(Data extracts):
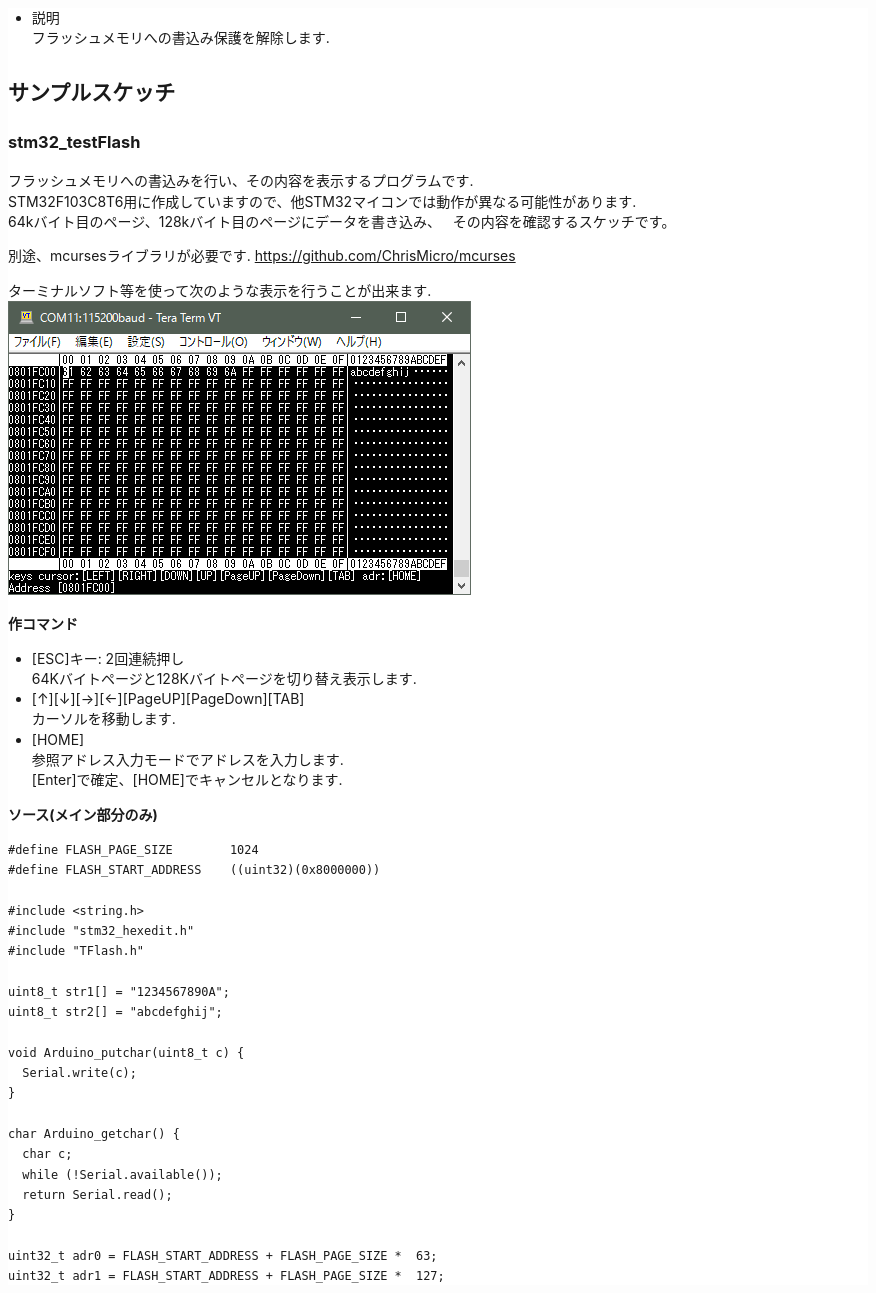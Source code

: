 - 説明  
 フラッシュメモリへの書込み保護を解除します.    

## サンプルスケッチ
### stm32_testFlash
フラッシュメモリへの書込みを行い、その内容を表示するプログラムです.  
STM32F103C8T6用に作成していますので、他STM32マイコンでは動作が異なる可能性があります.  
64kバイト目のページ、128kバイト目のページにデータを書き込み、  
その内容を確認するスケッチです。

別途、mcursesライブラリが必要です.
https://github.com/ChrisMicro/mcurses

ターミナルソフト等を使って次のような表示を行うことが出来ます. 
![スケッチ実行画像](./image/05.png)  

**作コマンド**
- [ESC]キー: 2回連続押し  
 64Kバイトページと128Kバイトページを切り替え表示します.  
- [↑][↓][→][←][PageUP][PageDown][TAB]  
 カーソルを移動します.  
- [HOME]  
 参照アドレス入力モードでアドレスを入力します.  
 [Enter]で確定、[HOME]でキャンセルとなります.  
 
**ソース(メイン部分のみ)**  
```
#define FLASH_PAGE_SIZE        1024
#define FLASH_START_ADDRESS    ((uint32)(0x8000000))

#include <string.h>
#include "stm32_hexedit.h"
#include "TFlash.h"

uint8_t str1[] = "1234567890A";
uint8_t str2[] = "abcdefghij";

void Arduino_putchar(uint8_t c) {
  Serial.write(c);
}

char Arduino_getchar() {
  char c;
  while (!Serial.available());
  return Serial.read();
}

uint32_t adr0 = FLASH_START_ADDRESS + FLASH_PAGE_SIZE *  63;
uint32_t adr1 = FLASH_START_ADDRESS + FLASH_PAGE_SIZE *  127;
```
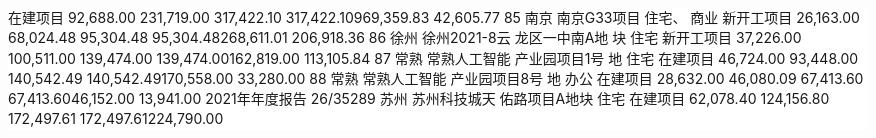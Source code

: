 在建项目
92,688.00
231,719.00
317,422.10
317,422.10969,359.83
42,605.77
85
南京
南京G33项目
住宅、
商业
新开工项目
26,163.00
68,024.48
95,304.48
95,304.48268,611.01
206,918.36
86
徐州
徐州2021-8云
龙区一中南A地
块
住宅
新开工项目
37,226.00
100,511.00
139,474.00
139,474.00162,819.00
113,105.84
87
常熟
常熟人工智能
产业园项目1号
地
住宅
在建项目
46,724.00
93,448.00
140,542.49
140,542.49170,558.00
33,280.00
88
常熟
常熟人工智能
产业园项目8号
地
办公
在建项目
28,632.00
46,080.09
67,413.60
67,413.6046,152.00
13,941.00
2021年年度报告
26/35289
苏州
苏州科技城天
佑路项目A地块
住宅
在建项目
62,078.40
124,156.80
172,497.61
172,497.61224,790.00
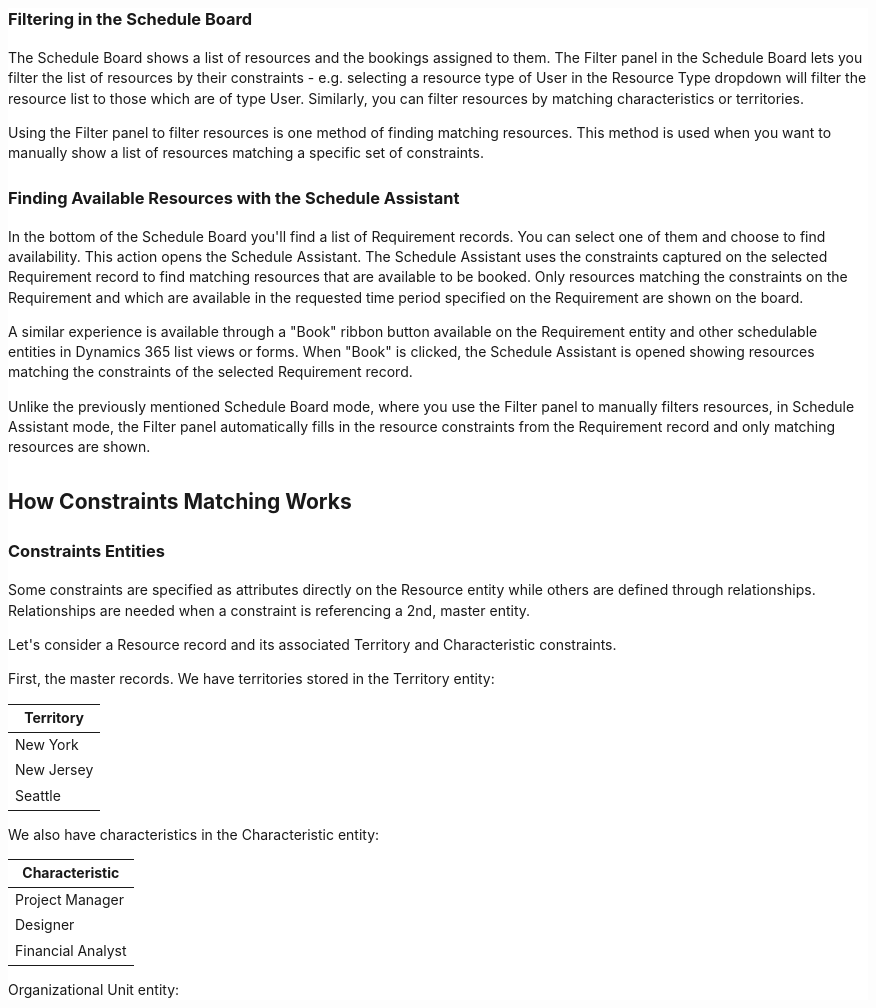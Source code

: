 ### Filtering in the Schedule Board

The Schedule Board shows a list of resources and the bookings assigned to them. The Filter panel in the Schedule Board lets you filter the list of resources by their constraints - e.g. selecting a resource type of User in the Resource Type dropdown will filter the resource list to those which are of type User. Similarly, you can filter resources by matching characteristics or territories.

Using the Filter panel to filter resources is one method of finding matching resources. This method is used when you want to manually show a list of resources matching a specific set of constraints.

### Finding Available Resources with the Schedule Assistant

In the bottom of the Schedule Board you'll find a list of Requirement records. You can select one of them and choose to find availability. This action opens the Schedule Assistant. The Schedule Assistant uses the constraints captured on the selected Requirement record to find matching resources that are available to be booked. Only resources matching the constraints on the Requirement and which are available in the requested time period specified on the Requirement are shown on the board.

A similar experience is available through a "Book" ribbon button available on the Requirement entity and other schedulable entities in Dynamics 365 list views or forms. When "Book" is clicked, the Schedule Assistant is opened showing resources matching the constraints of the selected Requirement record.

Unlike the previously mentioned Schedule Board mode, where you use the Filter panel to manually filters resources, in Schedule Assistant mode, the Filter panel automatically fills in the resource constraints from the Requirement record and only matching resources are shown.

## How Constraints Matching Works

### Constraints Entities

Some constraints are specified as attributes directly on the Resource entity while others are defined through relationships. Relationships are needed when a constraint is referencing a 2nd, master entity.

Let's consider a Resource record and its associated Territory and Characteristic constraints.

First, the master records. We have territories stored in the Territory entity:

Territory |
--- |
New York |
New Jersey |
Seattle |

We also have characteristics in the Characteristic entity:

Characteristic |
--- |
Project Manager |
Designer |
Financial Analyst |

Organizational Unit entity:
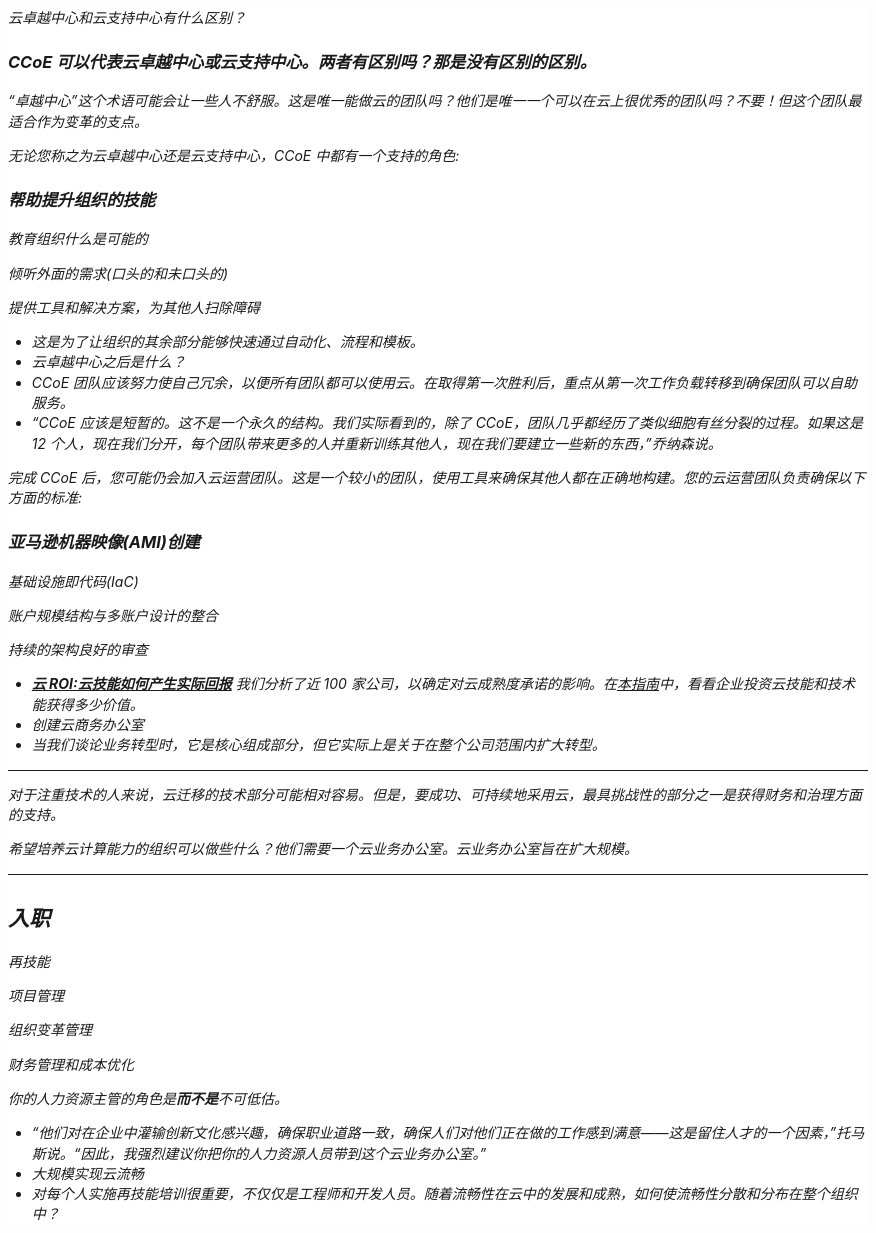 *云卓越中心和云支持中心有什么区别？*

### *CCoE 可以代表云卓越中心或云支持中心。两者有区别吗？那是没有区别的区别。*

*“卓越中心”这个术语可能会让一些人不舒服。这是唯一能做云的团队吗？他们是唯一一个可以在云上很优秀的团队吗？不要！但这个团队最适合作为变革的支点。*

*无论您称之为云卓越中心还是云支持中心，CCoE 中都有一个支持的角色:*

### *帮助提升组织的技能*

*教育组织什么是可能的*

*倾听外面的需求(口头的和未口头的)*

*提供工具和解决方案，为其他人扫除障碍*

*   *这是为了让组织的其余部分能够快速通过自动化、流程和模板。*
*   *云卓越中心之后是什么？*
*   *CCoE 团队应该努力使自己冗余，以便所有团队都可以使用云。在取得第一次胜利后，重点从第一次工作负载转移到确保团队可以自助服务。*
*   *“CCoE 应该是短暂的。这不是一个永久的结构。我们实际看到的，除了 CCoE，团队几乎都经历了类似细胞有丝分裂的过程。如果这是 12 个人，现在我们分开，每个团队带来更多的人并重新训练其他人，现在我们要建立一些新的东西，”乔纳森说。*

*完成 CCoE 后，您可能仍会加入云运营团队。这是一个较小的团队，使用工具来确保其他人都在正确地构建。您的云运营团队负责确保以下方面的标准:*

### *亚马逊机器映像(AMI)创建*

*基础设施即代码(IaC)*

*账户规模结构与多账户设计的整合*

*持续的架构良好的审查*

*   ***[云 ROI:云技能如何产生实际回报](https://get.acloudguru.com/how-the-cloud-helps-you-grow)** 我们分析了近 100 家公司，以确定对云成熟度承诺的影响。在[本指南](https://get.acloudguru.com/how-the-cloud-helps-you-grow)中，看看企业投资云技能和技术能获得多少价值。*
*   *创建云商务办公室*
*   *当我们谈论业务转型时，它是核心组成部分，但它实际上是关于在整个公司范围内扩大转型。*

* * *

*对于注重技术的人来说，云迁移的技术部分可能相对容易。但是，要成功、可持续地采用云，最具挑战性的部分之一是获得财务和治理方面的支持。*

*希望培养云计算能力的组织可以做些什么？他们需要一个云业务办公室。云业务办公室旨在扩大规模。*

* * *

## *入职*

*再技能*

*项目管理*

*组织变革管理*

*财务管理和成本优化*

*你的人力资源主管的角色是**而不是**不可低估。*

*   *“他们对在企业中灌输创新文化感兴趣，确保职业道路一致，确保人们对他们正在做的工作感到满意——这是留住人才的一个因素，”托马斯说。“因此，我强烈建议你把你的人力资源人员带到这个云业务办公室。”*
*   *大规模实现云流畅*
*   *对每个人实施再技能培训很重要，不仅仅是工程师和开发人员。随着流畅性在云中的发展和成熟，如何使流畅性分散和分布在整个组织中？*

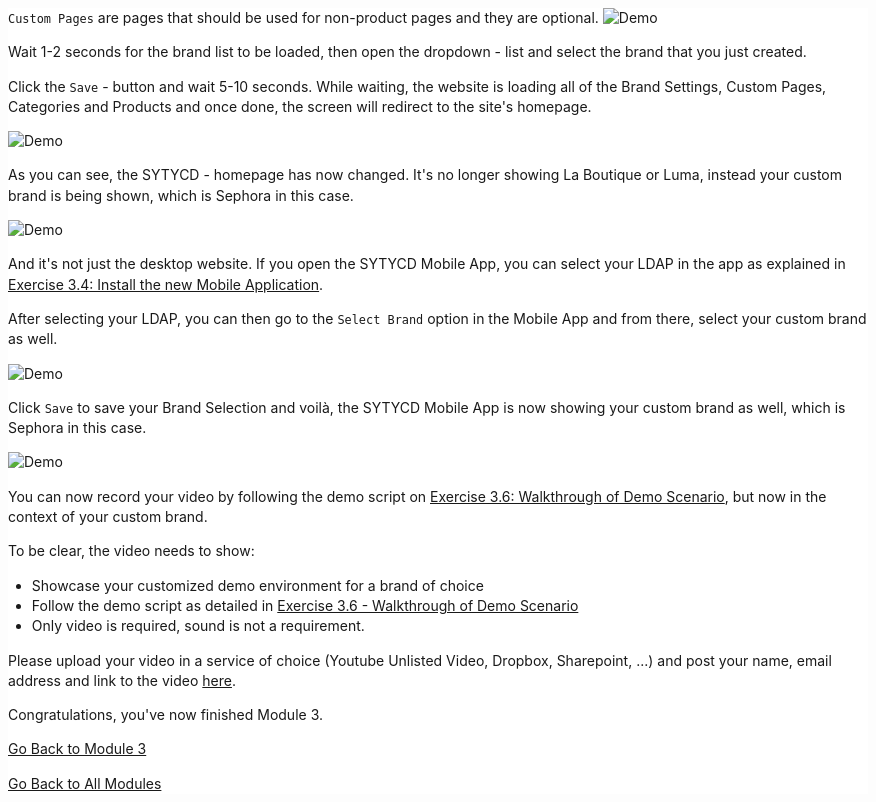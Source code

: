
 ```Custom Pages``` are pages that should be used for non-product pages and they are optional.
![Demo](./images/sel2.png)

Wait 1-2 seconds for the brand list to be loaded, then open the dropdown - list and select the brand that you just created.

Click the ```Save``` - button and wait 5-10 seconds. While waiting, the website is loading all of the Brand Settings, Custom Pages, Categories and Products and once done, the screen will redirect to the site's homepage.

![Demo](./images/sel3.png)

As you can see, the SYTYCD - homepage has now changed. It's no longer showing La Boutique or Luma, instead your custom brand is being shown, which is Sephora in this case.

![Demo](./images/sel4.png)

And it's not just the desktop website. If you open the SYTYCD Mobile App, you can select your LDAP in the app as explained in [Exercise 3.4: Install the new Mobile Application](./ex4.md).

After selecting your LDAP, you can then go to the ```Select Brand``` option in the Mobile App and from there, select your custom brand as well.

![Demo](./images/sel5.png)

Click ```Save``` to save your Brand Selection and voilà, the SYTYCD Mobile App is now showing your custom brand as well, which is Sephora in this case.

![Demo](./images/sel6.png)

You can now record your video by following the demo script on [Exercise 3.6: Walkthrough of Demo Scenario](./ex6.md), but now in the context of your custom brand.

To be clear, the video needs to show:

  * Showcase your customized demo environment for a brand of choice
  * Follow the demo script as detailed in [Exercise 3.6 - Walkthrough of Demo Scenario](./ex6.md)
  * Only video is required, sound is not a requirement.

Please upload your video in a service of choice (Youtube Unlisted Video, Dropbox, Sharepoint, ...) and post your name, email address and link to the video [here](https://wiki.corp.adobe.com/display/expplatformemea/SYTYCD+-+Module+3%3A+Video+Submissions).

Congratulations, you've now finished Module 3.

[Go Back to Module 3](./README.md)

[Go Back to All Modules](../README.md)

(Action item): Tally each line above that includes "Serial". Reply with the total only.

(Expected answer): 3